Omnicare, Inc. v Laborers District Council Construction Industry Pension Fund

Fund sued Omnicare alleging securities violations based on two statements of opinion that Omnicare complied with federal law. The district court granted judgment to Omnicare, but, the 6th Circuit reversed on the ground that objectively false opinions can form the basis of a securities violation claim. The Court, with one justice concurring in part and in judgment and one in judgment only, reversed. The majority held that the applicable statute, 15 USC 77k(a) limits liability to statements of fact and a company’s opinion that it complies with the law is not a statement of fact.

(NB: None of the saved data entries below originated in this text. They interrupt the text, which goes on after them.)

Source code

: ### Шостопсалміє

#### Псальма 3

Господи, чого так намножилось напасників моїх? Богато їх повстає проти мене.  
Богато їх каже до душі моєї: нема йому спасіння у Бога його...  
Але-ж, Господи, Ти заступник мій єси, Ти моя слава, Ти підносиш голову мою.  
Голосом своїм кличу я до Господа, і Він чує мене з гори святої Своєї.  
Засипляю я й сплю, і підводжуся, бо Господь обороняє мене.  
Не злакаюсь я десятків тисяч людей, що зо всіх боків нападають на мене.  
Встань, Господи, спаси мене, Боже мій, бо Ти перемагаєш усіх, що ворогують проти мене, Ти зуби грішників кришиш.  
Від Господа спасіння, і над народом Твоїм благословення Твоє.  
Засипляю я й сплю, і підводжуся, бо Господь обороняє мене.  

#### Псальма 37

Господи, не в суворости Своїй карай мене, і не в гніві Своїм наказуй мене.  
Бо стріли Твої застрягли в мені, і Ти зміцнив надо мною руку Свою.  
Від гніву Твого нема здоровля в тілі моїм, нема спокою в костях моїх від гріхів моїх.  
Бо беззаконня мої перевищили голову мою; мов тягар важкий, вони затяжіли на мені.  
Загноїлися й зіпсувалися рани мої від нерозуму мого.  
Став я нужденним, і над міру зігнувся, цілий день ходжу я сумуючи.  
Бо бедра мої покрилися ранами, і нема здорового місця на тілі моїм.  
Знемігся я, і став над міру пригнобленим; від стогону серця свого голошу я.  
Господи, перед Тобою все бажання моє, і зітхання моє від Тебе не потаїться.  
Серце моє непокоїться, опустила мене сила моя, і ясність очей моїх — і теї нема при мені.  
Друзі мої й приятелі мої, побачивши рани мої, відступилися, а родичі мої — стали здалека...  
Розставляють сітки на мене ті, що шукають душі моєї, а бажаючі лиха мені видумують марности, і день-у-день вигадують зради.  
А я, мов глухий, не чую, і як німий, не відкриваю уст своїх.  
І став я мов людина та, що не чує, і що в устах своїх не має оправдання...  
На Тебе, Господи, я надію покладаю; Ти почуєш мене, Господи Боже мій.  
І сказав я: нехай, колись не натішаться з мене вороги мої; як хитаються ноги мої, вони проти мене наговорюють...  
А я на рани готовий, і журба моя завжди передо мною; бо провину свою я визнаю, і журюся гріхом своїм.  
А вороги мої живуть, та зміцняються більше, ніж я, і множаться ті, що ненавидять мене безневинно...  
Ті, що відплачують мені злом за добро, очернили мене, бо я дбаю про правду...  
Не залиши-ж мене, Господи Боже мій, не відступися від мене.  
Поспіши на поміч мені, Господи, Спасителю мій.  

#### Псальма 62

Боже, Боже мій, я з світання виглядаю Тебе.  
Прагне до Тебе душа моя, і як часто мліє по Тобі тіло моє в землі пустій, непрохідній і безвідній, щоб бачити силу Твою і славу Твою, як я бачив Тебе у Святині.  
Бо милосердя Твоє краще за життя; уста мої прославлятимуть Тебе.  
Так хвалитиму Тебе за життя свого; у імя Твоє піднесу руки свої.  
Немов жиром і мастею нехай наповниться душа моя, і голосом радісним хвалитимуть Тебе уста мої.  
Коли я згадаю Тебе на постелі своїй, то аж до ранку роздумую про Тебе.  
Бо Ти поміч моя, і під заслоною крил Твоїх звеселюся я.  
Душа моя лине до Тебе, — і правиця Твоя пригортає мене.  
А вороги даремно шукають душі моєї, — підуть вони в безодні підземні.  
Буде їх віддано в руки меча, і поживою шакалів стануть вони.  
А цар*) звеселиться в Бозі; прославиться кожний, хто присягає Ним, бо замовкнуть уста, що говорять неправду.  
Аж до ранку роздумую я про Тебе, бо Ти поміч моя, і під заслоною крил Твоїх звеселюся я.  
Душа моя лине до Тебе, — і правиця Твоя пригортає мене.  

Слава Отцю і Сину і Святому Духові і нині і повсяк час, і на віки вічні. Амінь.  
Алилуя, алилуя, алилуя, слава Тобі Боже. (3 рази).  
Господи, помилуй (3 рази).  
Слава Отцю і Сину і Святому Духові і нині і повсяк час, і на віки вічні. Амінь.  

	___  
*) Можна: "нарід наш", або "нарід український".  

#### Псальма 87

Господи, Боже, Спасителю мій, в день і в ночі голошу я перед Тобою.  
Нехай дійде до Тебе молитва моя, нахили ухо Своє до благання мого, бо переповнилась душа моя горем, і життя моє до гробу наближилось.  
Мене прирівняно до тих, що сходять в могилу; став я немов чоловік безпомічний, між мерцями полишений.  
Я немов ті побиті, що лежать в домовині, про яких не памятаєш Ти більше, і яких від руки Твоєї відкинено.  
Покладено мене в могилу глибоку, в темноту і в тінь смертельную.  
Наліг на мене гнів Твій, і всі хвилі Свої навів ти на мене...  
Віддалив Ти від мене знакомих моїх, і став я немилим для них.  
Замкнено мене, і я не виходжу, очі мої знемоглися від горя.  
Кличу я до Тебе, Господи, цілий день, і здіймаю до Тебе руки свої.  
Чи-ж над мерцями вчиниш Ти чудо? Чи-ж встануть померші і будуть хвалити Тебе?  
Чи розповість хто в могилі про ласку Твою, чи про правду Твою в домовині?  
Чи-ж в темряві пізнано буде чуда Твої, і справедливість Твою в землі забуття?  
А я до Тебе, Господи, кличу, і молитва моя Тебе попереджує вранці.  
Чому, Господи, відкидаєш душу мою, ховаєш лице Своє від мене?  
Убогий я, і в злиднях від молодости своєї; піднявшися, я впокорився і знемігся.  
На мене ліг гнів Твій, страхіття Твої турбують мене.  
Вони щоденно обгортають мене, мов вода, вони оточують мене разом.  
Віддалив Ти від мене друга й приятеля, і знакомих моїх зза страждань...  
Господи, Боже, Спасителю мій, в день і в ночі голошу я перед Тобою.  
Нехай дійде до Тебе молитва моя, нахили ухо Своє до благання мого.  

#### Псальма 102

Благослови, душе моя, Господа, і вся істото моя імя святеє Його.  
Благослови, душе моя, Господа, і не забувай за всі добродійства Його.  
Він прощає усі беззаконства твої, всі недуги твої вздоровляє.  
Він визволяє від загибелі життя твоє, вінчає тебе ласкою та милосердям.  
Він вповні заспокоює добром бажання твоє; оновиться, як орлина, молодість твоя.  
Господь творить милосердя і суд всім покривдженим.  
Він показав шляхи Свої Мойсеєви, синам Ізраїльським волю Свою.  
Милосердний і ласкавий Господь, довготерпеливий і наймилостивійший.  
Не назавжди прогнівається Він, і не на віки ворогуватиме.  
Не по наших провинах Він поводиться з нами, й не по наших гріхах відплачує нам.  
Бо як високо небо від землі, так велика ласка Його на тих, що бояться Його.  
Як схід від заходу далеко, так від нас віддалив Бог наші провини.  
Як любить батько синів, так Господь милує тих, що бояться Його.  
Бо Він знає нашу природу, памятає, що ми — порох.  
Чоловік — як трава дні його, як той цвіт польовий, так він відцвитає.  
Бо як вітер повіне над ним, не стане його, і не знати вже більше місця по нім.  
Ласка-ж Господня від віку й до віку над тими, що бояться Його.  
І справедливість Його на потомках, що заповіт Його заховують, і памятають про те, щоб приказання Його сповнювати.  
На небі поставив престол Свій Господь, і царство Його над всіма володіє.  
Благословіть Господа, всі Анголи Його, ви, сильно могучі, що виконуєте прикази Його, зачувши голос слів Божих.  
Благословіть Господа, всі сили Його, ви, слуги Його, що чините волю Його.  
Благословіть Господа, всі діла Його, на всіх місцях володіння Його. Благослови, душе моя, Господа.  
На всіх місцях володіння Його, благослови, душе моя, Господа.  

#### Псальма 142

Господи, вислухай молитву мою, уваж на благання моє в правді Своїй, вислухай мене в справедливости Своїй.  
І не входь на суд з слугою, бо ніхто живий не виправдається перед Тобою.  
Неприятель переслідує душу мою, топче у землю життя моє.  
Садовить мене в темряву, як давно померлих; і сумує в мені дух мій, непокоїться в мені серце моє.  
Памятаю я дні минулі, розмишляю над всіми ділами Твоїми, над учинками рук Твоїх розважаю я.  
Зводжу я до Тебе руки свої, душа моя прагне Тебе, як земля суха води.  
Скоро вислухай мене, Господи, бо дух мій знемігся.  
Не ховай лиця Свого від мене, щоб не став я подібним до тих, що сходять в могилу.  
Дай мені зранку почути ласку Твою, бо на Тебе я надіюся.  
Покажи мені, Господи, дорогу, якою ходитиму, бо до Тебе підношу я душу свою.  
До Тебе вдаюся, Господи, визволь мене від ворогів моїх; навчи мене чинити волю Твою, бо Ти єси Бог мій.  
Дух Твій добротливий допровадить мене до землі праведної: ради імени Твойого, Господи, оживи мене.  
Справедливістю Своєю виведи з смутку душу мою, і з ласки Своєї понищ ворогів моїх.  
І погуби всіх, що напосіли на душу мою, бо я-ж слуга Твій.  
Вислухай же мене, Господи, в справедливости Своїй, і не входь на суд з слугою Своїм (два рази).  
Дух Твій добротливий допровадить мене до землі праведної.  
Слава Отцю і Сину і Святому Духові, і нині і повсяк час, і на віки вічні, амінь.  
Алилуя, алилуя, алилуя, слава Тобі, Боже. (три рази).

The majority noted that if the company or its executive did not really believe what they were saying, that could serve as basis for a claim as it would have misrepresented the fact of belief in the opinion. However, that was not the case here. It held that omissions of certain factual basis for opinions may give rise to liability if an objective view of the facts demonstrates an investor would consider the omitted facts material. However, in the opinion context the relevant basis information are investigations undertaken or not and facts about the opinion known or not which will be difficult for a claimant to prove. The majority reasoned this approach is consistent with misrepresentation law generally and effectuates congressional intent. The case was remanded for an evaluation of whether an attorney warning to Omnicare should have been disclosed taking into account all the surrounding circumstances. Justice Scalia concurred in part and in judgment arguing claimants should be required to follow the common law rule and prove subjective intent to deceive by the person who states the opinion. Justice Thomas concurred in judgment arguing the omission theory of liability wasn’t raised below and should not be addressed.

B & B Hardware, Inc. v Hargis Industries, Inc.

B&B objected to Hargis’ trademark and sued in district court for infringement. The trademark appeals board ruled in B&B’s favor on likelihood on confusion. B&B sought to have the district court apply issue preclusion in the infringement case. The district court refused and the 8th Circuit affirmed. The Court, 7-2, reversed. It held that, under Court precedent, preclusive effect can be given to administrative adjudications if the issue is truly the same and if the other elements are met. Here, the controlling statute does not prohibit preclusion, its structure does not suggest preclusion is barred and proceedings before the board are sufficient to grant preclusive effect, the likelihood of confusion legal stand is the same in both proceedings and registrants have incentives to take objection proceedings seriously. The case was remanded for analysis under the correct legal rule. Justice Ginsberg added a concurrence noting board proceedings often look at marks in abstract while the litigation looks at the marks as used. Thus, preclusion may sometimes be unavailable. Justice Thomas, joined by Scalia, dissented arguing the rule about agency decisions is based on poorly reasoned dicta, should apply to statues enacted before it was adopted and the precedent raises significant separation of powers issues.